Problem details |
Output the entries exactly. Start at the first line, finish with the line containing "### Return Values", and omit the pictures.

··········

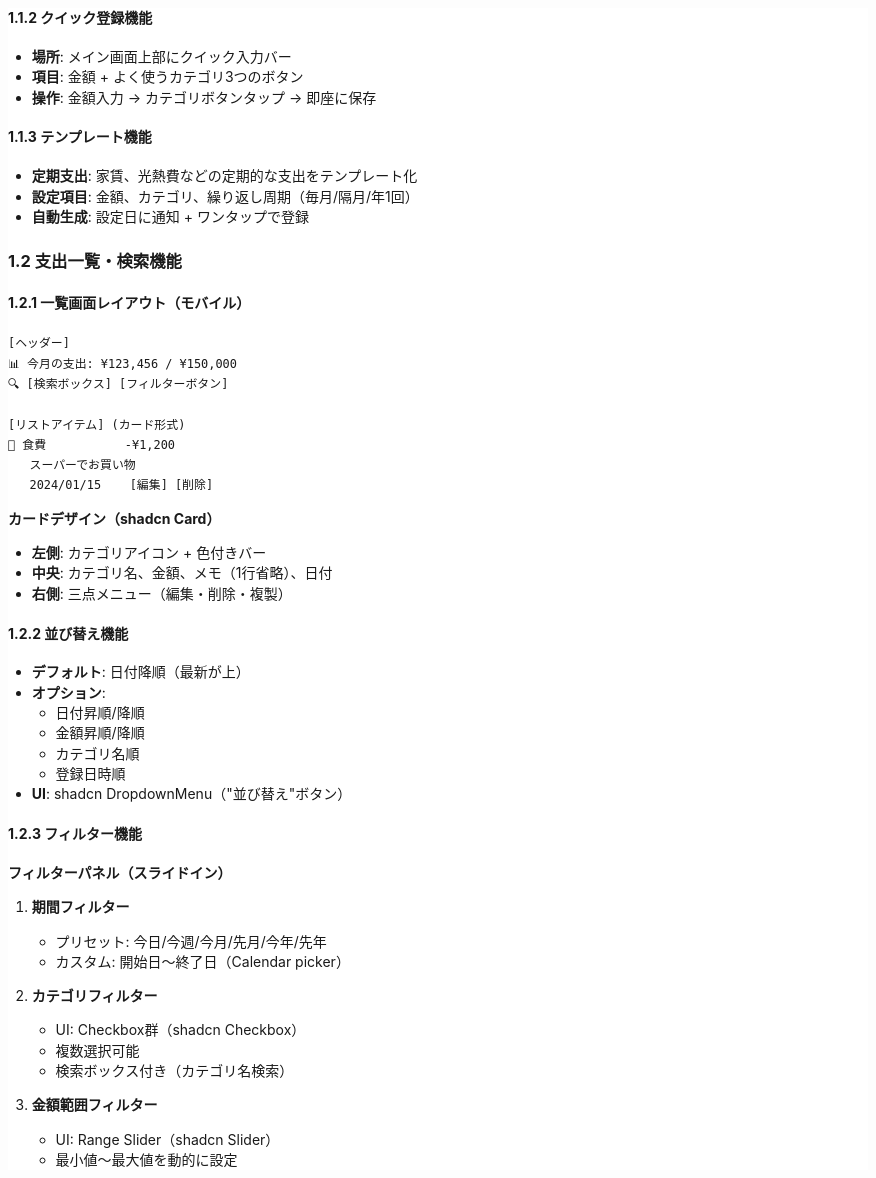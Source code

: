#### 1.1.2 クイック登録機能
- **場所**: メイン画面上部にクイック入力バー
- **項目**: 金額 + よく使うカテゴリ3つのボタン
- **操作**: 金額入力 → カテゴリボタンタップ → 即座に保存

#### 1.1.3 テンプレート機能
- **定期支出**: 家賃、光熱費などの定期的な支出をテンプレート化
- **設定項目**: 金額、カテゴリ、繰り返し周期（毎月/隔月/年1回）
- **自動生成**: 設定日に通知 + ワンタップで登録

### 1.2 支出一覧・検索機能

#### 1.2.1 一覧画面レイアウト（モバイル）
```
[ヘッダー]
📊 今月の支出: ¥123,456 / ¥150,000
🔍 [検索ボックス] [フィルターボタン]

[リストアイテム] (カード形式)
🛒 食費           -¥1,200
   スーパーでお買い物
   2024/01/15    [編集] [削除]
```

**カードデザイン（shadcn Card）**
- **左側**: カテゴリアイコン + 色付きバー
- **中央**: カテゴリ名、金額、メモ（1行省略）、日付
- **右側**: 三点メニュー（編集・削除・複製）

#### 1.2.2 並び替え機能
- **デフォルト**: 日付降順（最新が上）
- **オプション**: 
  - 日付昇順/降順
  - 金額昇順/降順  
  - カテゴリ名順
  - 登録日時順
- **UI**: shadcn DropdownMenu（"並び替え"ボタン）

#### 1.2.3 フィルター機能
**フィルターパネル（スライドイン）**
1. **期間フィルター**
   - プリセット: 今日/今週/今月/先月/今年/先年
   - カスタム: 開始日〜終了日（Calendar picker）

2. **カテゴリフィルター**
   - UI: Checkbox群（shadcn Checkbox）
   - 複数選択可能
   - 検索ボックス付き（カテゴリ名検索）

3. **金額範囲フィルター**
   - UI: Range Slider（shadcn Slider）
   - 最小値〜最大値を動的に設定
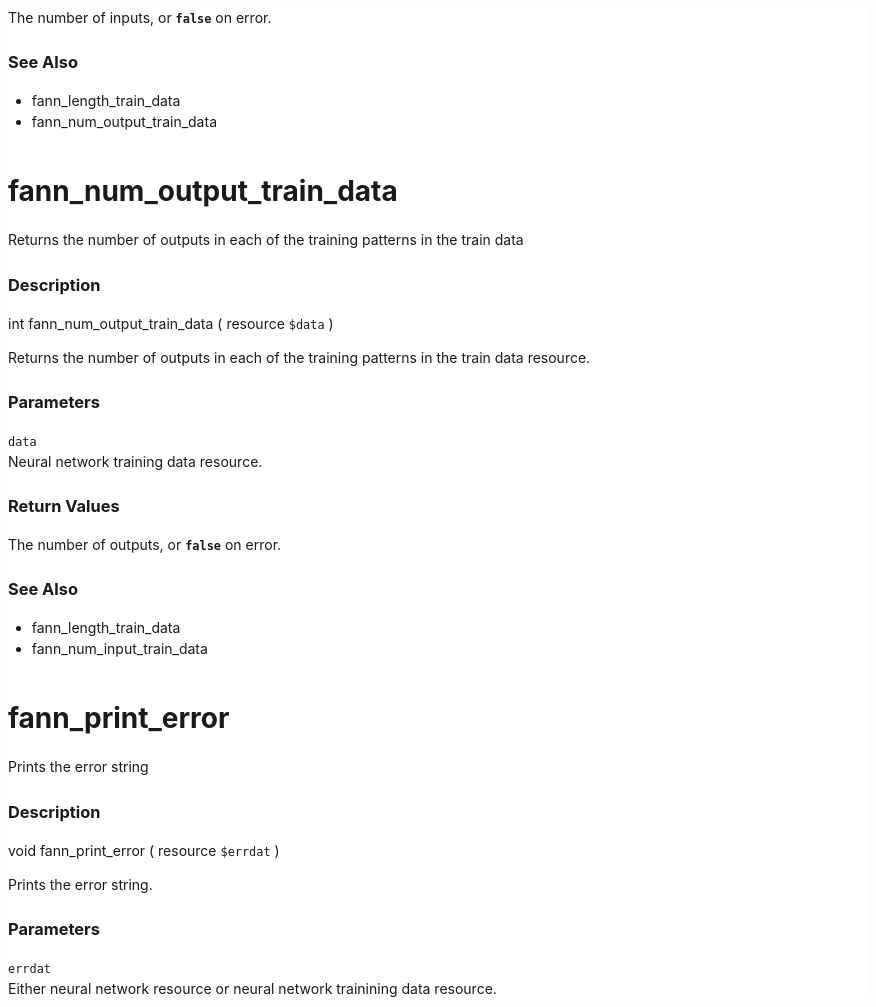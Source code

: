 The number of inputs, or **`false`** on error.

### See Also

-   <span class="function">fann\_length\_train\_data</span>
-   <span class="function">fann\_num\_output\_train\_data</span>

fann\_num\_output\_train\_data
==============================

Returns the number of outputs in each of the training patterns in the
train data

### Description

<span class="type">int</span> <span
class="methodname">fann\_num\_output\_train\_data</span> ( <span
class="methodparam"><span class="type">resource</span> `$data`</span> )

Returns the number of outputs in each of the training patterns in the
train data <span class="type">resource</span>.

### Parameters

`data`  
Neural network training data <span class="type">resource</span>.

### Return Values

The number of outputs, or **`false`** on error.

### See Also

-   <span class="function">fann\_length\_train\_data</span>
-   <span class="function">fann\_num\_input\_train\_data</span>

fann\_print\_error
==================

Prints the error string

### Description

<span class="type">void</span> <span
class="methodname">fann\_print\_error</span> ( <span
class="methodparam"><span class="type">resource</span> `$errdat`</span>
)

Prints the error string.

### Parameters

`errdat`  
Either neural network <span class="type">resource</span> or neural
network trainining data <span class="type">resource</span>.
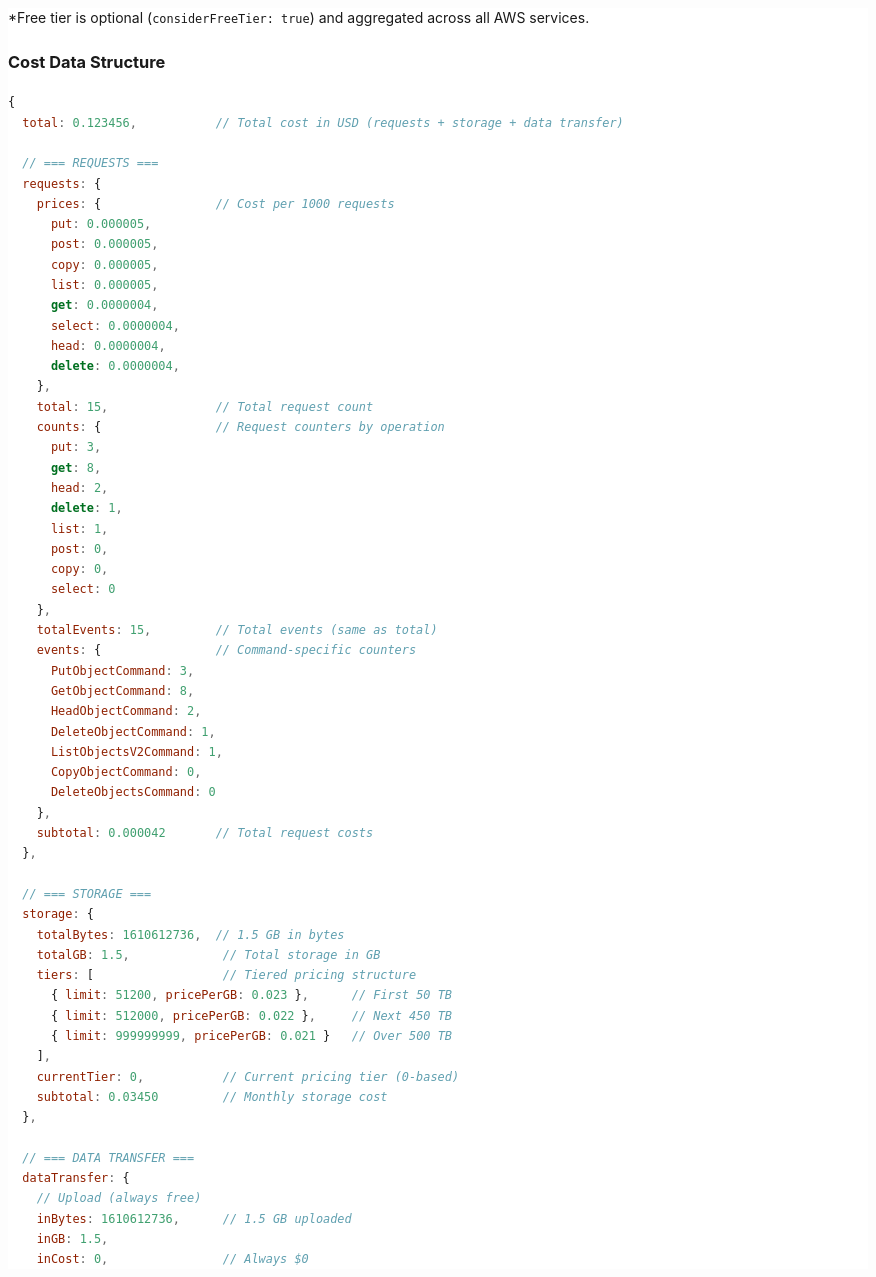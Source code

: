 *Free tier is optional (`considerFreeTier: true`) and aggregated across all AWS services.

### Cost Data Structure

```javascript
{
  total: 0.123456,           // Total cost in USD (requests + storage + data transfer)

  // === REQUESTS ===
  requests: {
    prices: {                // Cost per 1000 requests
      put: 0.000005,
      post: 0.000005,
      copy: 0.000005,
      list: 0.000005,
      get: 0.0000004,
      select: 0.0000004,
      head: 0.0000004,
      delete: 0.0000004,
    },
    total: 15,               // Total request count
    counts: {                // Request counters by operation
      put: 3,
      get: 8,
      head: 2,
      delete: 1,
      list: 1,
      post: 0,
      copy: 0,
      select: 0
    },
    totalEvents: 15,         // Total events (same as total)
    events: {                // Command-specific counters
      PutObjectCommand: 3,
      GetObjectCommand: 8,
      HeadObjectCommand: 2,
      DeleteObjectCommand: 1,
      ListObjectsV2Command: 1,
      CopyObjectCommand: 0,
      DeleteObjectsCommand: 0
    },
    subtotal: 0.000042       // Total request costs
  },

  // === STORAGE ===
  storage: {
    totalBytes: 1610612736,  // 1.5 GB in bytes
    totalGB: 1.5,             // Total storage in GB
    tiers: [                  // Tiered pricing structure
      { limit: 51200, pricePerGB: 0.023 },      // First 50 TB
      { limit: 512000, pricePerGB: 0.022 },     // Next 450 TB
      { limit: 999999999, pricePerGB: 0.021 }   // Over 500 TB
    ],
    currentTier: 0,           // Current pricing tier (0-based)
    subtotal: 0.03450         // Monthly storage cost
  },

  // === DATA TRANSFER ===
  dataTransfer: {
    // Upload (always free)
    inBytes: 1610612736,      // 1.5 GB uploaded
    inGB: 1.5,
    inCost: 0,                // Always $0

```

··········

Result below |
Source code

:#### 1.1.2 クイック登録機能
- **場所**: メイン画面上部にクイック入力バー
- **項目**: 金額 + よく使うカテゴリ3つのボタン
- **操作**: 金額入力 → カテゴリボタンタップ → 即座に保存

#### 1.1.3 テンプレート機能
- **定期支出**: 家賃、光熱費などの定期的な支出をテンプレート化
- **設定項目**: 金額、カテゴリ、繰り返し周期（毎月/隔月/年1回）
- **自動生成**: 設定日に通知 + ワンタップで登録

### 1.2 支出一覧・検索機能

#### 1.2.1 一覧画面レイアウト（モバイル）
```
[ヘッダー]
📊 今月の支出: ¥123,456 / ¥150,000
🔍 [検索ボックス] [フィルターボタン]

[リストアイテム] (カード形式)
🛒 食費           -¥1,200
   スーパーでお買い物
   2024/01/15    [編集] [削除]
```

**カードデザイン（shadcn Card）**
- **左側**: カテゴリアイコン + 色付きバー
- **中央**: カテゴリ名、金額、メモ（1行省略）、日付
- **右側**: 三点メニュー（編集・削除・複製）

#### 1.2.2 並び替え機能
- **デフォルト**: 日付降順（最新が上）
- **オプション**: 
  - 日付昇順/降順
  - 金額昇順/降順  
  - カテゴリ名順
  - 登録日時順
- **UI**: shadcn DropdownMenu（"並び替え"ボタン）

#### 1.2.3 フィルター機能
**フィルターパネル（スライドイン）**
1. **期間フィルター**
   - プリセット: 今日/今週/今月/先月/今年/先年
   - カスタム: 開始日〜終了日（Calendar picker）

2. **カテゴリフィルター**
   - UI: Checkbox群（shadcn Checkbox）
   - 複数選択可能
   - 検索ボックス付き（カテゴリ名検索）

3. **金額範囲フィルター**
   - UI: Range Slider（shadcn Slider）
   - 最小値〜最大値を動的に設定
Source code

: The number of inputs, or **`false`** on error.

### See Also

-   <span class="function">fann\_length\_train\_data</span>
-   <span class="function">fann\_num\_output\_train\_data</span>

fann\_num\_output\_train\_data
==============================

Returns the number of outputs in each of the training patterns in the
train data

### Description

<span class="type">int</span> <span
class="methodname">fann\_num\_output\_train\_data</span> ( <span
class="methodparam"><span class="type">resource</span> `$data`</span> )

Returns the number of outputs in each of the training patterns in the
train data <span class="type">resource</span>.

### Parameters

`data`  
Neural network training data <span class="type">resource</span>.

### Return Values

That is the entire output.